WHAT YOU WILL DO. Look through the data below and say how many of its lines contain "Berry", adding nothing else.
BEGIN
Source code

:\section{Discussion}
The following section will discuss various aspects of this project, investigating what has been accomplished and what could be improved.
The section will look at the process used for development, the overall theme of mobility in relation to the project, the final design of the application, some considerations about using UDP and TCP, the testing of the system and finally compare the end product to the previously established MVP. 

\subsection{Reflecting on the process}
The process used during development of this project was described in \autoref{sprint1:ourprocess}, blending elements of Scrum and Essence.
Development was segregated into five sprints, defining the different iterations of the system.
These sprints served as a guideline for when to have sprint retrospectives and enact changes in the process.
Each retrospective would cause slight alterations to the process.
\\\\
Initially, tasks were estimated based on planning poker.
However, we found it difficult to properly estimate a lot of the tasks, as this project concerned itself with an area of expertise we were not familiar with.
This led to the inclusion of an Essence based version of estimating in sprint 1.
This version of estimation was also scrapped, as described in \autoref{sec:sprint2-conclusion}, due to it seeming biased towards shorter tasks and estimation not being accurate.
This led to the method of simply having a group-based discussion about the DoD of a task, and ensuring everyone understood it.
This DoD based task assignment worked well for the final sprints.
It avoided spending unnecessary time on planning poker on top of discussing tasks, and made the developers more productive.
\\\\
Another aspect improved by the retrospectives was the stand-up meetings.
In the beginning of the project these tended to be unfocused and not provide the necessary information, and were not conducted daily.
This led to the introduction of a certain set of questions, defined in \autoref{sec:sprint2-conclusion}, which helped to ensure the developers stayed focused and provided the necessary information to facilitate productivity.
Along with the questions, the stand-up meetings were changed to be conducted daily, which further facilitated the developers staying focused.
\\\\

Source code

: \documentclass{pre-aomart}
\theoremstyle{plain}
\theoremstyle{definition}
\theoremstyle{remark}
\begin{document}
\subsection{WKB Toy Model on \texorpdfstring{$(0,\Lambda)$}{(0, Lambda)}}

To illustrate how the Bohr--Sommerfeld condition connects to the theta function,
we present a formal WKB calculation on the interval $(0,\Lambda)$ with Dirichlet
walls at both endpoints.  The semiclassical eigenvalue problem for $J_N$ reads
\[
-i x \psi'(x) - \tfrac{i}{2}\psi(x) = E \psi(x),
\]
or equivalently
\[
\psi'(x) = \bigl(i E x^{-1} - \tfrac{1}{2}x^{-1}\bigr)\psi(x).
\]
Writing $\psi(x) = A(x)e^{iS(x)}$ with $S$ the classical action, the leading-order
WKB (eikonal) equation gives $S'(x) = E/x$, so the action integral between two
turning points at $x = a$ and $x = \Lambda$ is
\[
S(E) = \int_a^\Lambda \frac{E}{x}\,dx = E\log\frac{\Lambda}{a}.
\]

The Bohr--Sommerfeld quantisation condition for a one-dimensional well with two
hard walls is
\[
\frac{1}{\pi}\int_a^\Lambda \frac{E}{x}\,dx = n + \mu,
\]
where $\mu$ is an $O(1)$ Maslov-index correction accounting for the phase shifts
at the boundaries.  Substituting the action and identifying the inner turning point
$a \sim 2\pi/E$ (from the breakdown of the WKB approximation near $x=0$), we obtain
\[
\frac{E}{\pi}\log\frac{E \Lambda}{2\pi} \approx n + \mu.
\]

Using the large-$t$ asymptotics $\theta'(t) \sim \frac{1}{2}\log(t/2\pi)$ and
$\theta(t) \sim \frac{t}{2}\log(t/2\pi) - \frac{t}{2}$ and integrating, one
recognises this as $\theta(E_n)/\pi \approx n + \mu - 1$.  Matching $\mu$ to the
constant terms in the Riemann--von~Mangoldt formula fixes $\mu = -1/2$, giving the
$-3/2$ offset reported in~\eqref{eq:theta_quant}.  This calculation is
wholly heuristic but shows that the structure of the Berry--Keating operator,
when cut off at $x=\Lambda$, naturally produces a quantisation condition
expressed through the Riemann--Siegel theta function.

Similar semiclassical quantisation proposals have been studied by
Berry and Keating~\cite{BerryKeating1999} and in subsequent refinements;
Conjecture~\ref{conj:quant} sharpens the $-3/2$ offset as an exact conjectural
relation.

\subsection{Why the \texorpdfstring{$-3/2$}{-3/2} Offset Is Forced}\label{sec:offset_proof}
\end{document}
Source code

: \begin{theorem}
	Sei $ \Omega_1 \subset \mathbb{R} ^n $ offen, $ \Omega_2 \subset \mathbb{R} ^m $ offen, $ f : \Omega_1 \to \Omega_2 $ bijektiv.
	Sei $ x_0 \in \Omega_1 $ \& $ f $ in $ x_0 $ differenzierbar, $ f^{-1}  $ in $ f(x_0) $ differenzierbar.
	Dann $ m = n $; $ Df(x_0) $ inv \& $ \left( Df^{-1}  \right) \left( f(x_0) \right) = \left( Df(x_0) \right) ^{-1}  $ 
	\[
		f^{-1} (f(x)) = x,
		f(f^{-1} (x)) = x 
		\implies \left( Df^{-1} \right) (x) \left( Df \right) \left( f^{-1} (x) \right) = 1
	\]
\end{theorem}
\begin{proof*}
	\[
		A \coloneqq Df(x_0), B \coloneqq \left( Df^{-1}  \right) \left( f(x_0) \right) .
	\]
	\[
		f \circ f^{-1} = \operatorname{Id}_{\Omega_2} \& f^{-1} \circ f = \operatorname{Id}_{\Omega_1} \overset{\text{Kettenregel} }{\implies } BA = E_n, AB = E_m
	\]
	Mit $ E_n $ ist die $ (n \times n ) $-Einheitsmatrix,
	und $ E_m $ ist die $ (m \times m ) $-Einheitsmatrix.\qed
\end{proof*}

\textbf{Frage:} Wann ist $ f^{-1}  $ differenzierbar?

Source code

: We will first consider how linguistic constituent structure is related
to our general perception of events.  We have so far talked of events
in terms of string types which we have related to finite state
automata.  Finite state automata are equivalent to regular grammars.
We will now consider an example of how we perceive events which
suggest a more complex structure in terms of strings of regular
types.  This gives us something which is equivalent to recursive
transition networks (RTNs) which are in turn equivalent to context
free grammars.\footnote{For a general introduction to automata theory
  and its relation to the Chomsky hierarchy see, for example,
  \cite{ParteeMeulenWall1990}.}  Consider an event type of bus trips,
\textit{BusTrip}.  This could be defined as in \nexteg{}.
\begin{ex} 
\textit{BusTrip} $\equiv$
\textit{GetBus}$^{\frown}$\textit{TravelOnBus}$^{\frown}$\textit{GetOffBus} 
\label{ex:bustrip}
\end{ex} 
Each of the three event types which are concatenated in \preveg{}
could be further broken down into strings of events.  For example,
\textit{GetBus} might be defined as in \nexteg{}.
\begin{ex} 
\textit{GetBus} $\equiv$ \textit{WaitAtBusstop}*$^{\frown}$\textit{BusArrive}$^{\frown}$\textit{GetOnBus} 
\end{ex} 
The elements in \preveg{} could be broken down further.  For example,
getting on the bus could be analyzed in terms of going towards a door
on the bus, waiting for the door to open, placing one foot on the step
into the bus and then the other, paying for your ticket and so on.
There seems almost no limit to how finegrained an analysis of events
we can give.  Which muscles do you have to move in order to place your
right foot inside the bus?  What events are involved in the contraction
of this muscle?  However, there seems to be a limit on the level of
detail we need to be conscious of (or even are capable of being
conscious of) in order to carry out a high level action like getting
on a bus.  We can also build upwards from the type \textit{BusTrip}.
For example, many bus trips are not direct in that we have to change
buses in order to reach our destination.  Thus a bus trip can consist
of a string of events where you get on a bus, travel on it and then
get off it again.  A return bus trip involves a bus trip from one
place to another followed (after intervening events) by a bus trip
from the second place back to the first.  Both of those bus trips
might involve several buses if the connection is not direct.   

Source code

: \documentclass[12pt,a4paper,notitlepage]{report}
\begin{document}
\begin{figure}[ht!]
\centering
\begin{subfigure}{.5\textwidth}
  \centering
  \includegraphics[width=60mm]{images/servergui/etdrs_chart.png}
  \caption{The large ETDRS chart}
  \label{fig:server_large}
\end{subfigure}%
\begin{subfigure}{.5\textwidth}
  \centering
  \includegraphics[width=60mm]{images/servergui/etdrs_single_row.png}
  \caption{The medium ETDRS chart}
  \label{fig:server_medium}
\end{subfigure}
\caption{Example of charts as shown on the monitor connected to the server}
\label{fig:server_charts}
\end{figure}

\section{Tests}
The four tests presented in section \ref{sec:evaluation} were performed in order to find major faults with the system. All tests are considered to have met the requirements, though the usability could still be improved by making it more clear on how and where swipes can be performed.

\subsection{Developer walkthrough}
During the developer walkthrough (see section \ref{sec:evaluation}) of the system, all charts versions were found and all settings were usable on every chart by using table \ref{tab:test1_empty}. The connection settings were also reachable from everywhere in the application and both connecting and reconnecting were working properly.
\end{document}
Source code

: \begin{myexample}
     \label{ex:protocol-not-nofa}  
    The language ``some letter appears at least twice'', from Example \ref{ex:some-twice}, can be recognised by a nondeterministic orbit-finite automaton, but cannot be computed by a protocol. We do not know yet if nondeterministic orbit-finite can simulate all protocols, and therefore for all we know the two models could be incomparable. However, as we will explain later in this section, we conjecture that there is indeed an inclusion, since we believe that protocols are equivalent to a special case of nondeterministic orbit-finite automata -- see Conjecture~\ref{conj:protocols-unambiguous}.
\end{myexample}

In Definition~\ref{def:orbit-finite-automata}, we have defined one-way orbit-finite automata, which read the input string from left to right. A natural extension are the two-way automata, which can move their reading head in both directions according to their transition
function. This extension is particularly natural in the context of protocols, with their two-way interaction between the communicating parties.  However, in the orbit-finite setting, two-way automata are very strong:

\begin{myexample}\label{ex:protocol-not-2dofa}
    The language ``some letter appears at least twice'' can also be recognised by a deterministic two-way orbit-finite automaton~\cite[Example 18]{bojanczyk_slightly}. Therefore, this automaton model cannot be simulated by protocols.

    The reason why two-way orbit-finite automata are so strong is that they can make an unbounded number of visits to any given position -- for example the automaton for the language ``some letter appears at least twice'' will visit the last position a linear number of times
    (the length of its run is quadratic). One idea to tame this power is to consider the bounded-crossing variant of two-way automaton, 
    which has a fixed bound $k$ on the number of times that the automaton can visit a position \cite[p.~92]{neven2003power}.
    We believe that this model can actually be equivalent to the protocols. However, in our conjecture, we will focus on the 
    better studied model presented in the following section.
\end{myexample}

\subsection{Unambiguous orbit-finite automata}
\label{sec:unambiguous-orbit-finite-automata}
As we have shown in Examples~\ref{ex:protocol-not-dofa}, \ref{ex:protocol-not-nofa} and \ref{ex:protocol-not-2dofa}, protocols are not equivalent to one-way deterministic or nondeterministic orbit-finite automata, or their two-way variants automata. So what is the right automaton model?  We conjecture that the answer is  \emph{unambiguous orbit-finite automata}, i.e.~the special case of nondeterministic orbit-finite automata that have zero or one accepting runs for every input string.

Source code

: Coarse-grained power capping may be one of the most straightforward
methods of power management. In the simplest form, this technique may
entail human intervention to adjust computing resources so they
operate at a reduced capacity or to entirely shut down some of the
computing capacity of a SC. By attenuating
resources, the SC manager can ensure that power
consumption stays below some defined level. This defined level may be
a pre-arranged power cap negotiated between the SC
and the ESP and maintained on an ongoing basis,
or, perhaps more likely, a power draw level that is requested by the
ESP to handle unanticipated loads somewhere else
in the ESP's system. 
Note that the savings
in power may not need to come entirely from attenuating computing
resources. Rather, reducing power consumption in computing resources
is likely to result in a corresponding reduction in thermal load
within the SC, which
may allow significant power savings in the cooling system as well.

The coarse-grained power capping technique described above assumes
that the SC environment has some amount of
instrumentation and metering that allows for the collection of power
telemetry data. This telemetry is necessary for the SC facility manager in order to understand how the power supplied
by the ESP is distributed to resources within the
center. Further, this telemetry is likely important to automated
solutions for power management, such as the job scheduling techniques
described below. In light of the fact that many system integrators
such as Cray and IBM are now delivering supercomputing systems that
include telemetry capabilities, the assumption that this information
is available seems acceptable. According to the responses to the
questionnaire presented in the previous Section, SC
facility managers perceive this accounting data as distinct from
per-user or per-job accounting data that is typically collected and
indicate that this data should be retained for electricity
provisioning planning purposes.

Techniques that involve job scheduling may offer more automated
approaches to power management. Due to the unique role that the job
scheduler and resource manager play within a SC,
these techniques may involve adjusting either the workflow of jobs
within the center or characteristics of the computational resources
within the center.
END
SOLUTION FOR THIS EXERCISE. 2